> **Requirement**
Look for the word "downloads" in the entries and copy each line where it appears.

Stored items
######
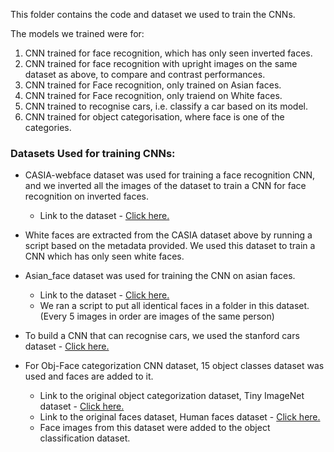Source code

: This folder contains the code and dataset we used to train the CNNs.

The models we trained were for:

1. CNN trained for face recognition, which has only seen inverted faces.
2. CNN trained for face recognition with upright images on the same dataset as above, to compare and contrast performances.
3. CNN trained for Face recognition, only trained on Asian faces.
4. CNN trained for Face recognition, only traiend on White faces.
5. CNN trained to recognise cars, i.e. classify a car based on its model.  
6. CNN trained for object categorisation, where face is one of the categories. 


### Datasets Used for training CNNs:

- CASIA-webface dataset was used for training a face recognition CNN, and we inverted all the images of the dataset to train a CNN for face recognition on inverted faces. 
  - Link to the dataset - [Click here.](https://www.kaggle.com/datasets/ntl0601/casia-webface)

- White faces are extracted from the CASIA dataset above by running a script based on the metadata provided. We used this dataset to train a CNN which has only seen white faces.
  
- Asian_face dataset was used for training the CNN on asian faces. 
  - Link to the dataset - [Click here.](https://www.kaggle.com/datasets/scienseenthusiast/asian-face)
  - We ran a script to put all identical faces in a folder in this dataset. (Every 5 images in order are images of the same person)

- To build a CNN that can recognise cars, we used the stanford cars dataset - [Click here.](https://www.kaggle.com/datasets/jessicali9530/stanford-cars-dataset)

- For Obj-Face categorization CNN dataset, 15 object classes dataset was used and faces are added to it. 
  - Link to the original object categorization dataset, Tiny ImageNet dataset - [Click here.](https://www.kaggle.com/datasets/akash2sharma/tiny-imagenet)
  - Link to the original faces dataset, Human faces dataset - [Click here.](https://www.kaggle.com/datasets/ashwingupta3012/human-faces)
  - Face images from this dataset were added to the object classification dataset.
######
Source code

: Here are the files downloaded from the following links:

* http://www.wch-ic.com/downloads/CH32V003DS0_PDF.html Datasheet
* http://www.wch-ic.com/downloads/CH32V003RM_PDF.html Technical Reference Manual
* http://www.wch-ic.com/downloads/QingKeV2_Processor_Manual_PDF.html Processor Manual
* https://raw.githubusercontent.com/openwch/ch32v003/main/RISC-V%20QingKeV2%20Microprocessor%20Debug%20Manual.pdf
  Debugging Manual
######
> **Final answer**
* http://www.wch-ic.com/downloads/CH32V003DS0_PDF.html Datasheet
* http://www.wch-ic.com/downloads/CH32V003RM_PDF.html Technical Reference Manual
* http://www.wch-ic.com/downloads/QingKeV2_Processor_Manual_PDF.html Processor Manual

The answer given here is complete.